Required work » If a record holds a picture, drop the picture and return the rest of the record word for word.
_____
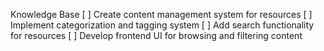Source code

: Knowledge Base
[ ] Create content management system for resources
[ ] Implement categorization and tagging system
[ ] Add search functionality for resources
[ ] Develop frontend UI for browsing and filtering content
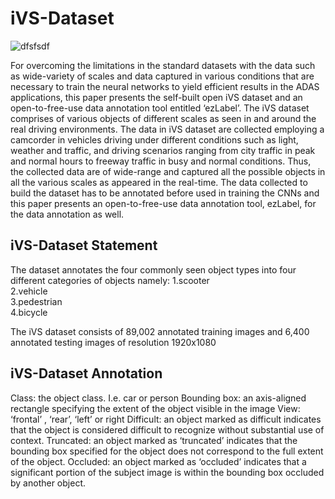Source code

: # iVS-Dataset
![dfsfsdf](https://user-images.githubusercontent.com/95270738/154619973-e3c7b2a2-3813-4916-868b-561667f1d9ca.jpg)

For overcoming the limitations in the standard datasets with the data such as wide-variety of scales and data captured in various conditions that are necessary to train the neural networks to yield efficient results in the ADAS applications, this paper presents the self-built open iVS dataset and an open-to-free-use data annotation tool entitled ‘ezLabel’. The iVS dataset comprises of various objects of different scales as seen in and around the real driving environments. The data in iVS dataset are collected employing a camcorder in vehicles driving under different conditions such as light, weather and traffic, and driving scenarios ranging from city traffic in peak and normal hours to freeway traffic in busy and normal conditions. Thus, the collected data are of wide-range and captured all the possible objects in all the various scales as appeared in the real-time. The data collected to build the dataset has to be annotated before used in training the CNNs and this paper presents an open-to-free-use data annotation tool, ezLabel, for the data annotation as well.
## iVS-Dataset Statement
The dataset annotates the four commonly seen object types into four different categories of objects namely:
1.scooter  
2.vehicle  
3.pedestrian  
4.bicycle  

The iVS dataset consists of 89,002 annotated training images and 6,400 annotated testing images of resolution 1920x1080

## iVS-Dataset Annotation

Class: the object class. I.e. car or person
Bounding box: an axis-aligned rectangle specifying the extent of the object visible in the image
View: ‘frontal’ , ‘rear’, ‘left’ or right
Difficult: an object marked as difficult indicates that the object is considered difficult to recognize without substantial use of context.
Truncated: an object marked as ‘truncated’ indicates that the bounding box specified for the object does not correspond to the full extent of the object.
Occluded: an object marked as ‘occluded’ indicates that a significant portion of the subject image is within the bounding box occluded by another object.
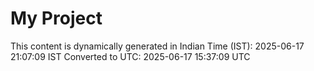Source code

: # My Project

This content is dynamically generated in Indian Time (IST): 2025-06-17 21:07:09 IST
Converted to UTC: 2025-06-17 15:37:09 UTC
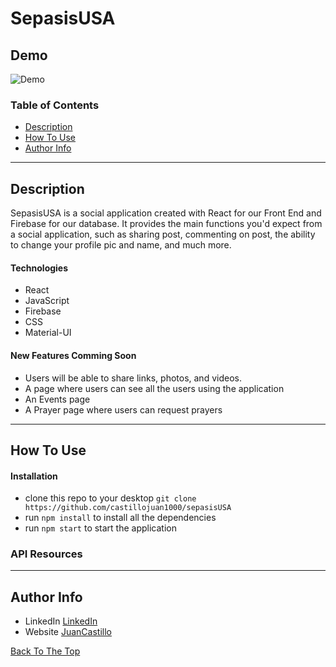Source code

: # SepasisUSA                    
<!-- ![Project Image](src/photos/sepasis1.png) -->



 ## Demo
 ![Demo](sepasis.gif)

 ### Table of Contents

- [Description](#description)
- [How To Use](#how-to-use)
- [Author Info](#author-info)

---

## Description

SepasisUSA is a social application created with React for our Front End and Firebase for our database. It provides the main functions you'd expect from a social application, such as sharing post, commenting on post, the ability to change your profile pic and name, and much more. 

#### Technologies

- React 
- JavaScript 
- Firebase
- CSS 
- Material-UI

#### New Features Comming Soon
- Users will be able to share links, photos, and videos.
- A page where users can see all the users using the application
- An Events page 
- A Prayer page where users can request prayers

---

## How To Use

#### Installation 

- clone this repo to your desktop `git clone https://github.com/castillojuan1000/sepasisUSA`
- run `npm install` to install all the dependencies
- run `npm start` to start the application

### API Resources 

--- 

## Author Info
 - LinkedIn [LinkedIn](https://www.linkedin.com/in/juan-m-castillo-355403186/)
 - Website [JuanCastillo](https://juancastillo.dev/)

 [Back To The Top](#sepasisUSA)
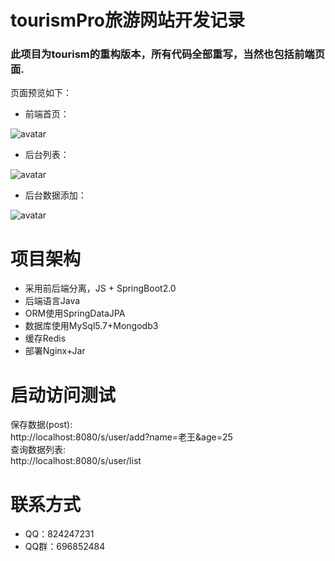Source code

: # tourismPro旅游网站开发记录  
### 此项目为tourism的重构版本，所有代码全部重写，当然也包括前端页面.  

页面预览如下：
* 前端首页：  

![avatar](https://github.com/jwwam/tourismPro/blob/master/src/main/resources/static/20200511000840.png)   
* 后台列表：  

![avatar](https://github.com/jwwam/tourismPro/blob/master/src/main/resources/static/20200511001624.png)   
* 后台数据添加：  

![avatar](https://github.com/jwwam/tourismPro/blob/master/src/main/resources/static/20200511001710.png)   
 
 
# 项目架构 
* 采用前后端分离，JS + SpringBoot2.0    
* 后端语言Java  
* ORM使用SpringDataJPA    
* 数据库使用MySql5.7+Mongodb3   
* 缓存Redis  
* 部署Nginx+Jar  

# 启动访问测试  
保存数据(post):   
http://localhost:8080/s/user/add?name=老王&age=25  
查询数据列表:   
http://localhost:8080/s/user/list  

# 联系方式
* QQ：824247231
* QQ群：696852484
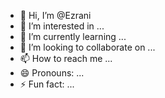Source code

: - 👋 Hi, I’m @Ezrani
- 👀 I’m interested in ...
- 🌱 I’m currently learning ...
- 💞️ I’m looking to collaborate on ...
- 📫 How to reach me ...
- 😄 Pronouns: ...
- ⚡ Fun fact: ...

<!---
Ezrani/Ezrani is a ✨ special ✨ repository because its `README.md` (this file) appears on your GitHub profile.
You can click the Preview link to take a look at your changes.
--->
_____
Written solution »
Source code

: Knowledge Base
[ ] Create content management system for resources
[ ] Implement categorization and tagging system
[ ] Add search functionality for resources
[ ] Develop frontend UI for browsing and filtering content
Source code

: # iVS-Dataset
![dfsfsdf](https://user-images.githubusercontent.com/95270738/154619973-e3c7b2a2-3813-4916-868b-561667f1d9ca.jpg)

For overcoming the limitations in the standard datasets with the data such as wide-variety of scales and data captured in various conditions that are necessary to train the neural networks to yield efficient results in the ADAS applications, this paper presents the self-built open iVS dataset and an open-to-free-use data annotation tool entitled ‘ezLabel’. The iVS dataset comprises of various objects of different scales as seen in and around the real driving environments. The data in iVS dataset are collected employing a camcorder in vehicles driving under different conditions such as light, weather and traffic, and driving scenarios ranging from city traffic in peak and normal hours to freeway traffic in busy and normal conditions. Thus, the collected data are of wide-range and captured all the possible objects in all the various scales as appeared in the real-time. The data collected to build the dataset has to be annotated before used in training the CNNs and this paper presents an open-to-free-use data annotation tool, ezLabel, for the data annotation as well.
## iVS-Dataset Statement
The dataset annotates the four commonly seen object types into four different categories of objects namely:
1.scooter  
2.vehicle  
3.pedestrian  
4.bicycle  

The iVS dataset consists of 89,002 annotated training images and 6,400 annotated testing images of resolution 1920x1080

## iVS-Dataset Annotation

Class: the object class. I.e. car or person
Bounding box: an axis-aligned rectangle specifying the extent of the object visible in the image
View: ‘frontal’ , ‘rear’, ‘left’ or right
Difficult: an object marked as difficult indicates that the object is considered difficult to recognize without substantial use of context.
Truncated: an object marked as ‘truncated’ indicates that the bounding box specified for the object does not correspond to the full extent of the object.
Occluded: an object marked as ‘occluded’ indicates that a significant portion of the subject image is within the bounding box occluded by another object.
Source code

: # My Project

This content is dynamically generated in Indian Time (IST): 2025-06-17 21:07:09 IST
Converted to UTC: 2025-06-17 15:37:09 UTC
Source code

: # SepasisUSA                    
<!-- ![Project Image](src/photos/sepasis1.png) -->



 ## Demo
 ![Demo](sepasis.gif)

 ### Table of Contents

- [Description](#description)
- [How To Use](#how-to-use)
- [Author Info](#author-info)

---

## Description

SepasisUSA is a social application created with React for our Front End and Firebase for our database. It provides the main functions you'd expect from a social application, such as sharing post, commenting on post, the ability to change your profile pic and name, and much more. 

#### Technologies

- React 
- JavaScript 
- Firebase
- CSS 
- Material-UI

#### New Features Comming Soon
- Users will be able to share links, photos, and videos.
- A page where users can see all the users using the application
- An Events page 
- A Prayer page where users can request prayers

---

## How To Use

#### Installation 

- clone this repo to your desktop `git clone https://github.com/castillojuan1000/sepasisUSA`
- run `npm install` to install all the dependencies
- run `npm start` to start the application

### API Resources 

--- 

## Author Info
 - LinkedIn [LinkedIn](https://www.linkedin.com/in/juan-m-castillo-355403186/)
 - Website [JuanCastillo](https://juancastillo.dev/)

 [Back To The Top](#sepasisUSA)
Source code

: # tourismPro旅游网站开发记录  
### 此项目为tourism的重构版本，所有代码全部重写，当然也包括前端页面.  

页面预览如下：
* 前端首页：  

![avatar](https://github.com/jwwam/tourismPro/blob/master/src/main/resources/static/20200511000840.png)   
* 后台列表：  

![avatar](https://github.com/jwwam/tourismPro/blob/master/src/main/resources/static/20200511001624.png)   
* 后台数据添加：  

![avatar](https://github.com/jwwam/tourismPro/blob/master/src/main/resources/static/20200511001710.png)   
 
 
# 项目架构 
* 采用前后端分离，JS + SpringBoot2.0    
* 后端语言Java  
* ORM使用SpringDataJPA    
* 数据库使用MySql5.7+Mongodb3   
* 缓存Redis  
* 部署Nginx+Jar  

# 启动访问测试  
保存数据(post):   
http://localhost:8080/s/user/add?name=老王&age=25  
查询数据列表:   
http://localhost:8080/s/user/list  

# 联系方式
* QQ：824247231
* QQ群：696852484
Source code

: - 👋 Hi, I’m @Ezrani
- 👀 I’m interested in ...
- 🌱 I’m currently learning ...
- 💞️ I’m looking to collaborate on ...
- 📫 How to reach me ...
- 😄 Pronouns: ...
- ⚡ Fun fact: ...

<!---
Ezrani/Ezrani is a ✨ special ✨ repository because its `README.md` (this file) appears on your GitHub profile.
You can click the Preview link to take a look at your changes.
--->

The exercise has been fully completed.